## Stored dataset items
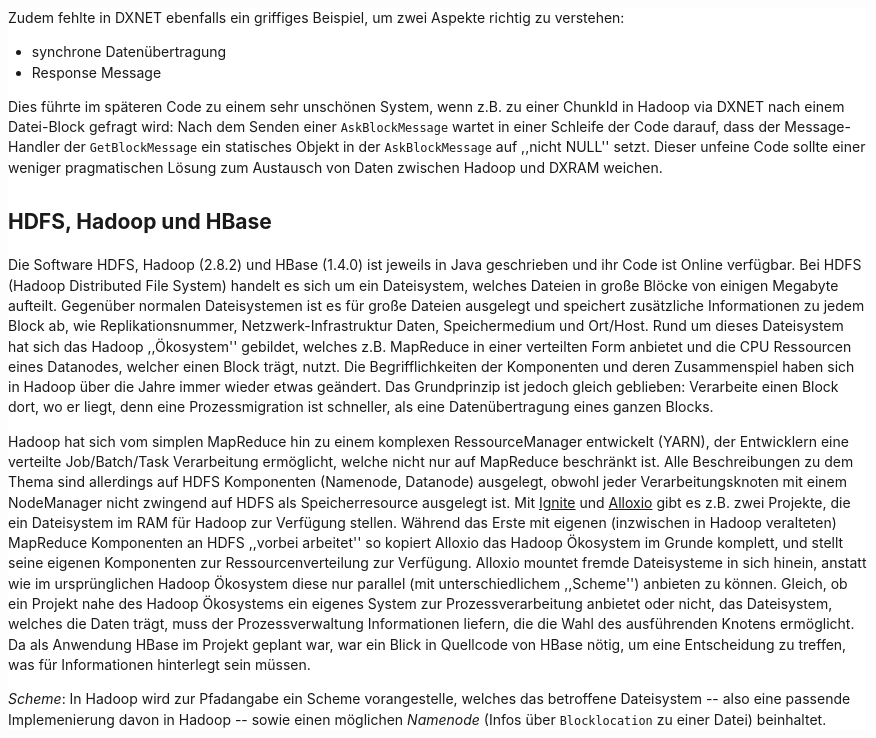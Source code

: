 Zudem fehlte in DXNET ebenfalls ein griffiges Beispiel, um zwei Aspekte richtig
zu verstehen:

-   synchrone Datenübertragung
-   Response Message

Dies führte im späteren Code zu einem sehr unschönen System, wenn z.B.
zu einer ChunkId in Hadoop via DXNET nach einem Datei-Block gefragt wird: Nach dem Senden
einer `AskBlockMessage` wartet in einer Schleife der Code darauf, dass der
Message-Handler der `GetBlockMessage` ein statisches Objekt in der `AskBlockMessage`
auf ,,nicht NULL'' setzt. Dieser unfeine Code sollte einer weniger pragmatischen
Lösung zum Austausch von Daten zwischen Hadoop und DXRAM weichen.

## HDFS, Hadoop und HBase

Die Software HDFS, Hadoop (2.8.2) und HBase (1.4.0) ist jeweils in Java geschrieben und ihr
Code ist Online verfügbar. Bei HDFS (Hadoop Distributed File System) handelt
es sich um ein Dateisystem, welches Dateien in große Blöcke von einigen Megabyte
aufteilt. Gegenüber normalen Dateisystemen ist es für große Dateien ausgelegt und
speichert zusätzliche Informationen zu jedem Block ab, wie Replikationsnummer,
Netzwerk-Infrastruktur Daten, Speichermedium und Ort/Host. Rund um dieses Dateisystem
hat sich das Hadoop ,,Ökosystem'' gebildet, welches z.B. MapReduce in einer
verteilten Form anbietet und die CPU Ressourcen eines Datanodes, welcher einen
Block trägt, nutzt. Die Begrifflichkeiten der Komponenten und deren Zusammenspiel
haben sich in Hadoop über die Jahre immer wieder etwas geändert. Das Grundprinzip
ist jedoch gleich geblieben: Verarbeite einen Block dort, wo er liegt, denn eine
Prozessmigration ist schneller, als eine Datenübertragung eines ganzen Blocks.


Hadoop hat sich vom simplen MapReduce hin zu einem komplexen RessourceManager
entwickelt (YARN), der Entwicklern eine verteilte Job/Batch/Task Verarbeitung ermöglicht, welche
nicht nur auf MapReduce beschränkt ist. Alle Beschreibungen zu dem Thema
sind allerdings auf HDFS Komponenten (Namenode, Datanode) ausgelegt, obwohl jeder
Verarbeitungsknoten mit einem NodeManager nicht zwingend auf HDFS als Speicherresource
ausgelegt ist. Mit [Ignite](https://apacheignite-fs.readme.io/docs/map-reduce)
und [Alloxio](http://www.alluxio.org/overview/architecture) gibt es z.B. zwei Projekte, die ein Dateisystem im RAM
für Hadoop zur Verfügung stellen. Während das Erste mit eigenen (inzwischen in Hadoop
veralteten) MapReduce Komponenten an HDFS ,,vorbei arbeitet'' so kopiert
Alloxio das Hadoop Ökosystem im Grunde komplett, und stellt seine eigenen Komponenten
zur Ressourcenverteilung zur Verfügung. Alloxio mountet fremde Dateisysteme
in sich hinein, anstatt wie im ursprünglichen Hadoop Ökosystem diese nur parallel (mit unterschiedlichem ,,Scheme'')
anbieten zu können. Gleich, ob ein Projekt nahe des Hadoop Ökosystems
ein eigenes System zur Prozessverarbeitung anbietet oder nicht, das Dateisystem,
welches die Daten trägt, muss der Prozessverwaltung Informationen liefern, die
die Wahl des ausführenden Knotens ermöglicht. Da als Anwendung HBase im Projekt geplant war,
war ein Blick in Quellcode von HBase nötig, um eine Entscheidung zu treffen, was
für Informationen hinterlegt sein müssen.



*Scheme*: In Hadoop wird zur Pfadangabe ein Scheme vorangestelle, welches das
betroffene Dateisystem -- also eine passende Implemenierung davon in Hadoop -- sowie
einen möglichen *Namenode* (Infos über `Blocklocation` zu einer Datei) beinhaltet.
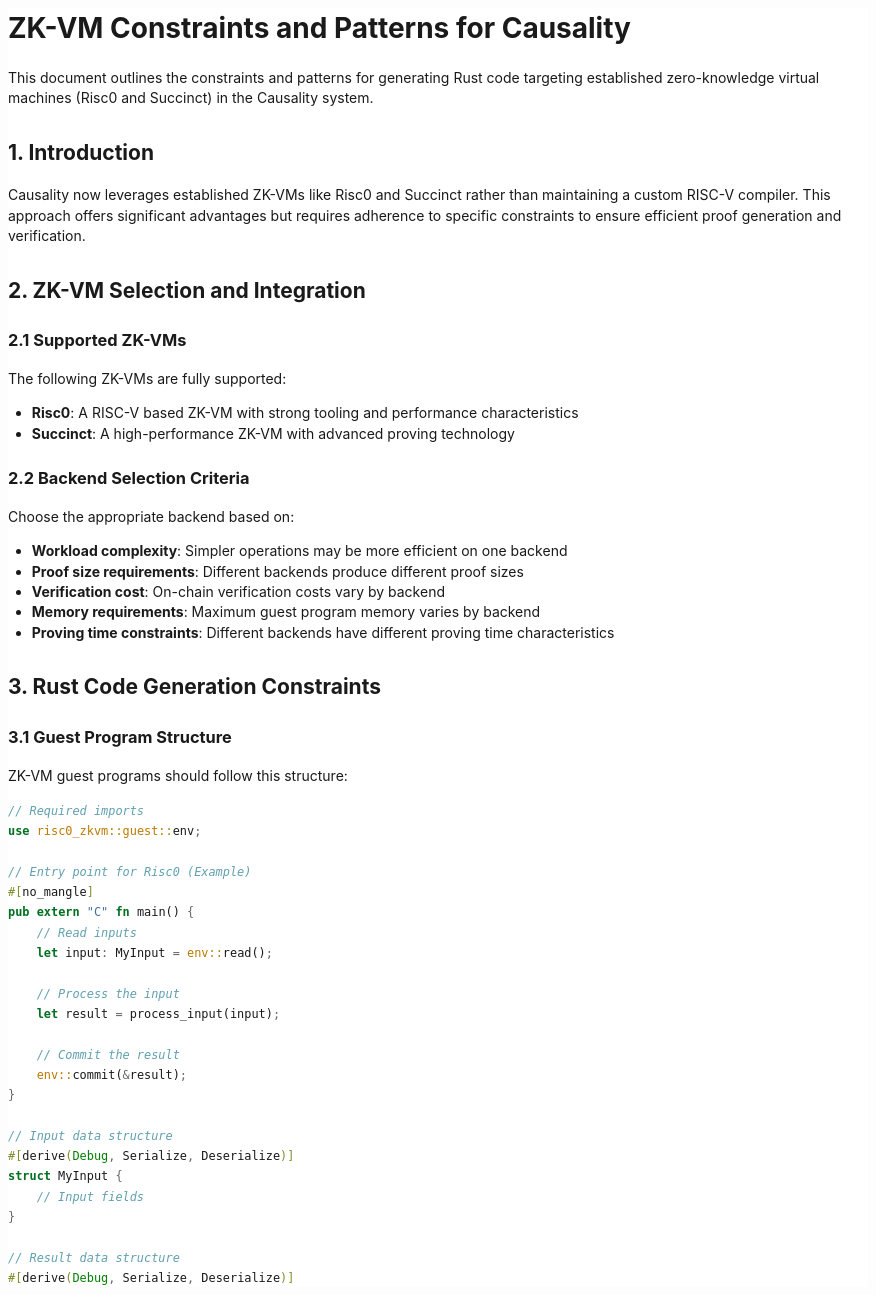 


# ZK-VM Constraints and Patterns for Causality

This document outlines the constraints and patterns for generating Rust code targeting established zero-knowledge virtual machines (Risc0 and Succinct) in the Causality system.

## 1. Introduction

Causality now leverages established ZK-VMs like Risc0 and Succinct rather than maintaining a custom RISC-V compiler. This approach offers significant advantages but requires adherence to specific constraints to ensure efficient proof generation and verification.

## 2. ZK-VM Selection and Integration

### 2.1 Supported ZK-VMs

The following ZK-VMs are fully supported:

- **Risc0**: A RISC-V based ZK-VM with strong tooling and performance characteristics
- **Succinct**: A high-performance ZK-VM with advanced proving technology

### 2.2 Backend Selection Criteria

Choose the appropriate backend based on:

- **Workload complexity**: Simpler operations may be more efficient on one backend
- **Proof size requirements**: Different backends produce different proof sizes
- **Verification cost**: On-chain verification costs vary by backend
- **Memory requirements**: Maximum guest program memory varies by backend
- **Proving time constraints**: Different backends have different proving time characteristics

## 3. Rust Code Generation Constraints

### 3.1 Guest Program Structure

ZK-VM guest programs should follow this structure:

```rust
// Required imports
use risc0_zkvm::guest::env;

// Entry point for Risc0 (Example)
#[no_mangle]
pub extern "C" fn main() {
    // Read inputs
    let input: MyInput = env::read();
    
    // Process the input
    let result = process_input(input);
    
    // Commit the result
    env::commit(&result);
}

// Input data structure
#[derive(Debug, Serialize, Deserialize)]
struct MyInput {
    // Input fields
}

// Result data structure
#[derive(Debug, Serialize, Deserialize)]
```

## Work task
In the copy, include all records verbatim but no images.

## Response to this exercise
Source code

: Zudem fehlte in DXNET ebenfalls ein griffiges Beispiel, um zwei Aspekte richtig
zu verstehen:

-   synchrone Datenübertragung
-   Response Message

Dies führte im späteren Code zu einem sehr unschönen System, wenn z.B.
zu einer ChunkId in Hadoop via DXNET nach einem Datei-Block gefragt wird: Nach dem Senden
einer `AskBlockMessage` wartet in einer Schleife der Code darauf, dass der
Message-Handler der `GetBlockMessage` ein statisches Objekt in der `AskBlockMessage`
auf ,,nicht NULL'' setzt. Dieser unfeine Code sollte einer weniger pragmatischen
Lösung zum Austausch von Daten zwischen Hadoop und DXRAM weichen.

## HDFS, Hadoop und HBase

Die Software HDFS, Hadoop (2.8.2) und HBase (1.4.0) ist jeweils in Java geschrieben und ihr
Code ist Online verfügbar. Bei HDFS (Hadoop Distributed File System) handelt
es sich um ein Dateisystem, welches Dateien in große Blöcke von einigen Megabyte
aufteilt. Gegenüber normalen Dateisystemen ist es für große Dateien ausgelegt und
speichert zusätzliche Informationen zu jedem Block ab, wie Replikationsnummer,
Netzwerk-Infrastruktur Daten, Speichermedium und Ort/Host. Rund um dieses Dateisystem
hat sich das Hadoop ,,Ökosystem'' gebildet, welches z.B. MapReduce in einer
verteilten Form anbietet und die CPU Ressourcen eines Datanodes, welcher einen
Block trägt, nutzt. Die Begrifflichkeiten der Komponenten und deren Zusammenspiel
haben sich in Hadoop über die Jahre immer wieder etwas geändert. Das Grundprinzip
ist jedoch gleich geblieben: Verarbeite einen Block dort, wo er liegt, denn eine
Prozessmigration ist schneller, als eine Datenübertragung eines ganzen Blocks.


Hadoop hat sich vom simplen MapReduce hin zu einem komplexen RessourceManager
entwickelt (YARN), der Entwicklern eine verteilte Job/Batch/Task Verarbeitung ermöglicht, welche
nicht nur auf MapReduce beschränkt ist. Alle Beschreibungen zu dem Thema
sind allerdings auf HDFS Komponenten (Namenode, Datanode) ausgelegt, obwohl jeder
Verarbeitungsknoten mit einem NodeManager nicht zwingend auf HDFS als Speicherresource
ausgelegt ist. Mit [Ignite](https://apacheignite-fs.readme.io/docs/map-reduce)
und [Alloxio](http://www.alluxio.org/overview/architecture) gibt es z.B. zwei Projekte, die ein Dateisystem im RAM
für Hadoop zur Verfügung stellen. Während das Erste mit eigenen (inzwischen in Hadoop
veralteten) MapReduce Komponenten an HDFS ,,vorbei arbeitet'' so kopiert
Alloxio das Hadoop Ökosystem im Grunde komplett, und stellt seine eigenen Komponenten
zur Ressourcenverteilung zur Verfügung. Alloxio mountet fremde Dateisysteme
in sich hinein, anstatt wie im ursprünglichen Hadoop Ökosystem diese nur parallel (mit unterschiedlichem ,,Scheme'')
anbieten zu können. Gleich, ob ein Projekt nahe des Hadoop Ökosystems
ein eigenes System zur Prozessverarbeitung anbietet oder nicht, das Dateisystem,
welches die Daten trägt, muss der Prozessverwaltung Informationen liefern, die
die Wahl des ausführenden Knotens ermöglicht. Da als Anwendung HBase im Projekt geplant war,
war ein Blick in Quellcode von HBase nötig, um eine Entscheidung zu treffen, was
für Informationen hinterlegt sein müssen.



*Scheme*: In Hadoop wird zur Pfadangabe ein Scheme vorangestelle, welches das
betroffene Dateisystem -- also eine passende Implemenierung davon in Hadoop -- sowie
einen möglichen *Namenode* (Infos über `Blocklocation` zu einer Datei) beinhaltet.


# ZK-VM Constraints and Patterns for Causality

This document outlines the constraints and patterns for generating Rust code targeting established zero-knowledge virtual machines (Risc0 and Succinct) in the Causality system.

## 1. Introduction

Causality now leverages established ZK-VMs like Risc0 and Succinct rather than maintaining a custom RISC-V compiler. This approach offers significant advantages but requires adherence to specific constraints to ensure efficient proof generation and verification.

## 2. ZK-VM Selection and Integration

### 2.1 Supported ZK-VMs

The following ZK-VMs are fully supported:

- **Risc0**: A RISC-V based ZK-VM with strong tooling and performance characteristics
- **Succinct**: A high-performance ZK-VM with advanced proving technology

### 2.2 Backend Selection Criteria

Choose the appropriate backend based on:

- **Workload complexity**: Simpler operations may be more efficient on one backend
- **Proof size requirements**: Different backends produce different proof sizes
- **Verification cost**: On-chain verification costs vary by backend
- **Memory requirements**: Maximum guest program memory varies by backend
- **Proving time constraints**: Different backends have different proving time characteristics

## 3. Rust Code Generation Constraints

### 3.1 Guest Program Structure

ZK-VM guest programs should follow this structure:

```rust
// Required imports
use risc0_zkvm::guest::env;

// Entry point for Risc0 (Example)
#[no_mangle]
pub extern "C" fn main() {
    // Read inputs
    let input: MyInput = env::read();
    
    // Process the input
    let result = process_input(input);
    
    // Commit the result
    env::commit(&result);
}

// Input data structure
#[derive(Debug, Serialize, Deserialize)]
struct MyInput {
    // Input fields
}

// Result data structure
#[derive(Debug, Serialize, Deserialize)]
```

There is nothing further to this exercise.